◆ **TASK INSTRUCTIONS**
Begin at the line containing "## Model Performance" in the data below and go on through the line containing "from the dataset.", repeating each line exactly; include both ends and no other line.

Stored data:
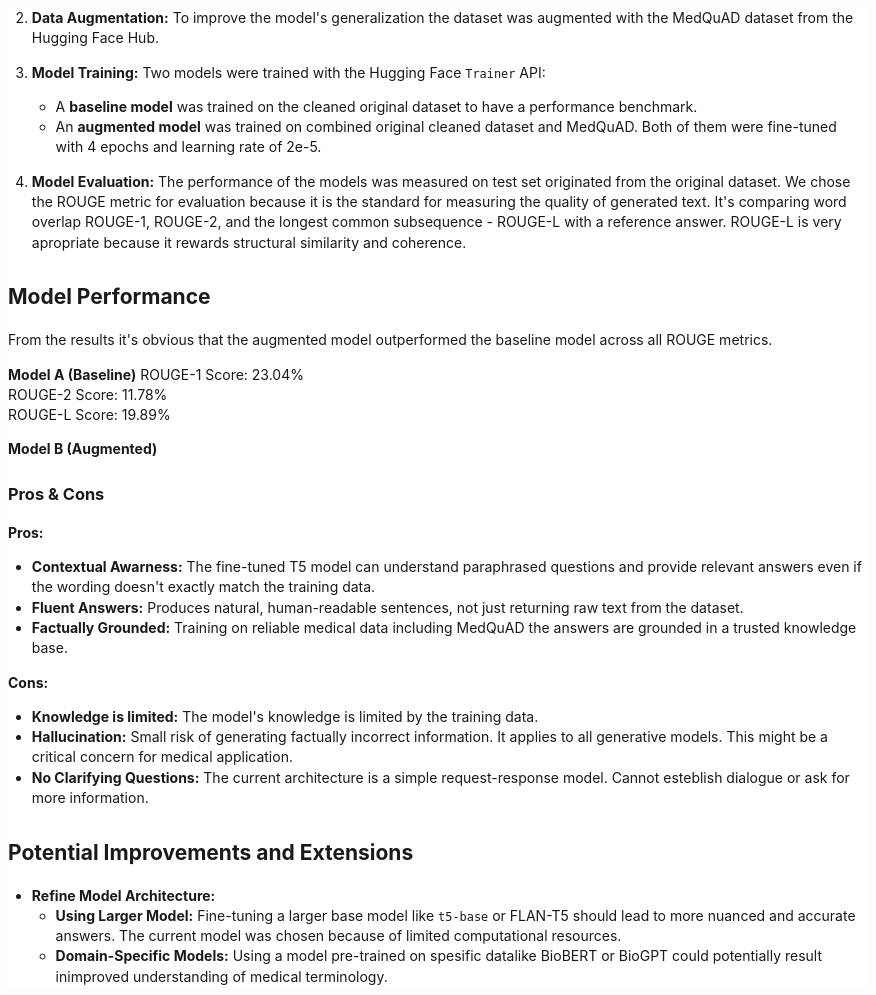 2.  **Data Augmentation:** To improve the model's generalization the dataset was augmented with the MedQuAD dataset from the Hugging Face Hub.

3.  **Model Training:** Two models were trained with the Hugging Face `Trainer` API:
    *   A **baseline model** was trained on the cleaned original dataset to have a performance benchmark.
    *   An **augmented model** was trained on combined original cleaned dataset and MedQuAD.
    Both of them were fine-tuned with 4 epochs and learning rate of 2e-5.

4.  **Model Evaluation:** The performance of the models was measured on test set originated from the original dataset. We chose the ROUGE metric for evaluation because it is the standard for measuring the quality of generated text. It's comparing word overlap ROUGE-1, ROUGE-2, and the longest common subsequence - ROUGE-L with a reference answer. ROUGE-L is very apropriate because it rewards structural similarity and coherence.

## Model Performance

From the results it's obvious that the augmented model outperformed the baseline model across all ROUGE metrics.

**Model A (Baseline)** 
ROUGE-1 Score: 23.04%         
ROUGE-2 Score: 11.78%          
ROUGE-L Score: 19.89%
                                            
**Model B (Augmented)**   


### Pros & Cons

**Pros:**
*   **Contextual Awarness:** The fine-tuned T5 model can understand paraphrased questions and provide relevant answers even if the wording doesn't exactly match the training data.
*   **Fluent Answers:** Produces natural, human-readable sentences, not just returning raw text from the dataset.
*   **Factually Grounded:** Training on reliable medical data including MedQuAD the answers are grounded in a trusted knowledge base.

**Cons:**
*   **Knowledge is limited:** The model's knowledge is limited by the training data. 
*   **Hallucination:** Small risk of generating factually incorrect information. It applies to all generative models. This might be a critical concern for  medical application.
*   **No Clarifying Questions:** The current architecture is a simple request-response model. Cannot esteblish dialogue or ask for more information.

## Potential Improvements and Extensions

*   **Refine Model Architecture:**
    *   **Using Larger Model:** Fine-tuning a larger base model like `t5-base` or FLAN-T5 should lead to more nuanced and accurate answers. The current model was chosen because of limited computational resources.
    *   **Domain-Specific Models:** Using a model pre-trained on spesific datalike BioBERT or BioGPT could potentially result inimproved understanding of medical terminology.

◆ **SOLUTION TO THIS PROBLEM**
## Model Performance

From the results it's obvious that the augmented model outperformed the baseline model across all ROUGE metrics.

**Model A (Baseline)** 
ROUGE-1 Score: 23.04%         
ROUGE-2 Score: 11.78%          
ROUGE-L Score: 19.89%
                                            
**Model B (Augmented)**   


### Pros & Cons

**Pros:**
*   **Contextual Awarness:** The fine-tuned T5 model can understand paraphrased questions and provide relevant answers even if the wording doesn't exactly match the training data.
*   **Fluent Answers:** Produces natural, human-readable sentences, not just returning raw text from the dataset.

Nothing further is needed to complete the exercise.